Attendance can be transformational.

I’m going to tell you about the simplest and most transformational act I have taken in my career as an art educator.  It started with identifying one of my weaknesses. You see, we recently switched to block schedules. This has been great for art classes.  We have time. I almost never feel like I’m in a rush anymore. But it did cause a bit of a problem. I’m naturally bad with names. It takes me a while to figure out who everyone is.  Block scheduling only compounded this weakness. After a long weekend, it could have been five days since I had met with a particular group, and my memory of which name belonged to which face would become a haze.  

So, I devised a strategy.  Since I had a little more time in a block period, and wasn’t so rushed, I would build getting to know my students’ names into my lesson plan.  Instead of quickly calling out roll at the start, I would get the students working on something then walk around and take roll face to face. I would look directly in each individuals’ eyes and say their names twice.  Now, this would probably be off-putting if I just walked up to every new student, said their name twice and then went on to the next, so I needed something a bit more natural.  

I thought about my youthful days as a server in various restaurants.  Most places I worked had a prewritten script for greeting new guests. It was designed to make customers feel comfortable and to prevent people like me from saying anything silly.  I modified that concept and employed it in my classroom.

“Hello (student name).  How are you today?” Engage in brief banter.

“Do you have any questions about what we’re doing?” Answer questions.

“Can I get you anything?” Retrieve or point out any needed supplies.

“Alright (student name) let me know if anything changes.” Move on to the next student.
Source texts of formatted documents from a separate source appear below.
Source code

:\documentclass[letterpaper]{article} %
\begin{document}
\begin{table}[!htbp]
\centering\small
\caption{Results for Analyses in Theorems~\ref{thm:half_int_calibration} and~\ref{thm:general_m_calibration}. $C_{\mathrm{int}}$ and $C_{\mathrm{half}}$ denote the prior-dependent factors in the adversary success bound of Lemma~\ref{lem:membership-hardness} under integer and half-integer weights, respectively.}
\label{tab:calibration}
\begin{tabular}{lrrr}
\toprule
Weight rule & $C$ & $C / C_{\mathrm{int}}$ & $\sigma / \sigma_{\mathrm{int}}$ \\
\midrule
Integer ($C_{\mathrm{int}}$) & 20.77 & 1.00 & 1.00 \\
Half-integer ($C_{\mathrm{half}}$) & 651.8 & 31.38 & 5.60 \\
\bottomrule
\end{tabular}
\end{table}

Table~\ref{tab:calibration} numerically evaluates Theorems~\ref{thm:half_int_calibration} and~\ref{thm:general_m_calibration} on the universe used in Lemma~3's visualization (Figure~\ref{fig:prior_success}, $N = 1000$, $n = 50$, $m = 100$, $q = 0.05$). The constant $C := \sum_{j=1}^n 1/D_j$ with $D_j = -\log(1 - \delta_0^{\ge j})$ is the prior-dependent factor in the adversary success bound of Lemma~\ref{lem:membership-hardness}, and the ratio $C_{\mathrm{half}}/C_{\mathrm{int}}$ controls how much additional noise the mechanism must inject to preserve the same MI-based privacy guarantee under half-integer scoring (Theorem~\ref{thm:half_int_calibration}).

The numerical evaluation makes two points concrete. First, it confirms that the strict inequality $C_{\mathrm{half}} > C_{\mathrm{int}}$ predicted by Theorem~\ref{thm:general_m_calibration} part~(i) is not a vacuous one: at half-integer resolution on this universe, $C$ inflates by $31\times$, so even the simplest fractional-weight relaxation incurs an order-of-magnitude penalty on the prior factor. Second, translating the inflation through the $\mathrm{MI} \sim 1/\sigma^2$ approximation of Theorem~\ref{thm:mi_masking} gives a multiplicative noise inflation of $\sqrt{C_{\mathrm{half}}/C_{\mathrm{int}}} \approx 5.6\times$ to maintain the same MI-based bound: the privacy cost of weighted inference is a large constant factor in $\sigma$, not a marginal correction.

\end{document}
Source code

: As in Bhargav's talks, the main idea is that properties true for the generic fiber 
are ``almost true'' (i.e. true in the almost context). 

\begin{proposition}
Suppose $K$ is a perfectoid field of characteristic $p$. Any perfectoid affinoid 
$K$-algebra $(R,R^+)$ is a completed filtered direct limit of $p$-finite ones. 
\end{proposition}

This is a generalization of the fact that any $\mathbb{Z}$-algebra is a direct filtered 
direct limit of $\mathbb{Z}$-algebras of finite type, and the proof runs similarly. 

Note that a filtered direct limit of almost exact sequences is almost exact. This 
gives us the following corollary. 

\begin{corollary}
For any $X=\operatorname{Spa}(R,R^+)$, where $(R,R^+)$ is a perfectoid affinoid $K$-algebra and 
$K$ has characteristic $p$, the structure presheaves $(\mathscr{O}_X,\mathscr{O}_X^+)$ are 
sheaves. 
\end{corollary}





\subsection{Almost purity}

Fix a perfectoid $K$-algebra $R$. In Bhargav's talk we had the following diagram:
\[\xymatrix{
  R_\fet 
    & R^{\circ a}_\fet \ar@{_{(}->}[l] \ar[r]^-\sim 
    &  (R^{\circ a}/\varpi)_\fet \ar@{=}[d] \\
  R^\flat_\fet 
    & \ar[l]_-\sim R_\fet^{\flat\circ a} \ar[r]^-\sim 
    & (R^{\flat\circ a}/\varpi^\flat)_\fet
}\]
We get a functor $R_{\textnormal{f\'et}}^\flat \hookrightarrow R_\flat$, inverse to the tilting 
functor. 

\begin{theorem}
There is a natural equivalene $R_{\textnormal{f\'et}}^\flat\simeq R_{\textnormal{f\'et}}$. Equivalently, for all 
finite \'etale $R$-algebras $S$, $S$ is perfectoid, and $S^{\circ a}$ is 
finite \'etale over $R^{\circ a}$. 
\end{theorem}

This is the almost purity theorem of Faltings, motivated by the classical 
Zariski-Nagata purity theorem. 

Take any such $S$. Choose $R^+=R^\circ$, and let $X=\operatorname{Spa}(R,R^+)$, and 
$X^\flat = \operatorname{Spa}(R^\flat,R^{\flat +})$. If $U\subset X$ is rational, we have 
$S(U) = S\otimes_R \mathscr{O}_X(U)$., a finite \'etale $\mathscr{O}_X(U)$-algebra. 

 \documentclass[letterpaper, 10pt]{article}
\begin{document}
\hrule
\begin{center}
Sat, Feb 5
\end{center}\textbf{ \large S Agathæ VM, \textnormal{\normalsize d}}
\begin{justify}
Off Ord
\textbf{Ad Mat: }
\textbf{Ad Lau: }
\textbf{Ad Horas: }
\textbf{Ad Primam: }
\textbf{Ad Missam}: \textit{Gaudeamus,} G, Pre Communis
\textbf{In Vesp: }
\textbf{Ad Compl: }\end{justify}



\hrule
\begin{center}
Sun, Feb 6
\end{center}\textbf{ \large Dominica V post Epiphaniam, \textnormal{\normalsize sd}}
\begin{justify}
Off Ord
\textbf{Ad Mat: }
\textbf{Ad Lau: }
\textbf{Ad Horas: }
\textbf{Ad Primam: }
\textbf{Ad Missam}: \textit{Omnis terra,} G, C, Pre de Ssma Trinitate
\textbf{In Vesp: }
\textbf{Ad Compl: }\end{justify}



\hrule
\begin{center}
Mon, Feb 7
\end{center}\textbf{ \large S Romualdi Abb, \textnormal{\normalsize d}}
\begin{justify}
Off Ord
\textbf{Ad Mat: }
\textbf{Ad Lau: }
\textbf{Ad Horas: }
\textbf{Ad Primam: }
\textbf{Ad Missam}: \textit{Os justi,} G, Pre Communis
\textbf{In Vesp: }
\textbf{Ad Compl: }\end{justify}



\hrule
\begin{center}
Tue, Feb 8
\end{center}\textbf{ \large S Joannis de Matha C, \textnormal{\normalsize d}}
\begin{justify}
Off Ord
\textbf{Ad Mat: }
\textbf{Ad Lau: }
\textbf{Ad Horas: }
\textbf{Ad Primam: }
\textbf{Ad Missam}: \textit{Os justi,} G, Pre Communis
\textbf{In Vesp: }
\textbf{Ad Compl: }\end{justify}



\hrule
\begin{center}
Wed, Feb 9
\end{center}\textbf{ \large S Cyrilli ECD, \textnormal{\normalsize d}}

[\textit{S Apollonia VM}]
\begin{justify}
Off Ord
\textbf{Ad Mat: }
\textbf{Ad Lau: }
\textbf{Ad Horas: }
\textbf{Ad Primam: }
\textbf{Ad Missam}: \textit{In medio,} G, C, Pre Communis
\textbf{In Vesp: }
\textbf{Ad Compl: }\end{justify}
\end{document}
Now, in a class of thirty plus students, this can take a while.  I allot fifteen to thirty minutes. But, that’s usually how long most activities take anyway.  And, it had the desired results. I learned the names of my students much quicker by looking them in the eyes and having brief conversations with them.  But there was an unexpected side effect. Everything got better, and I mean everything.

I had no idea how transformational this approach to attendance would be.  My students quickly gained the impression that I cared about them (which I do).  I have had no disciplinary issues this year. Students are more enthusiastic about the assignments.  I’ve developed great student-teacher relationships. They trust me. My students aren’t afraid to ask questions.  I have demonstrated by my actions that I care and that I am there to help.  

As the late Rita Pierson said, “Kids don’t learn from people they don’t like.”  And that is so true. Healthy relationships are the cornerstone of quality education.  But what is also true is that a big reason students don’t like a teacher is because they don’t believe that their teacher likes them.  Students who struggle with academics or behavior in school fall into this mentality that their teachers are either annoyed by them or angry with them.  They try to hide from their teachers, expecting that any interaction will be negative. By meeting them early on with kindness and demonstrating a willingness to serve, I was able to convince every student that engaging with me wouldn’t be negative or punitive.  It would be pleasant and helpful. My students have come to understand that I am there for them. And all it took was for me to include a bit of my experience as a server in my role as a public servant. I’m surprised it took me so long to figure out the connection. I was already wearing the apron.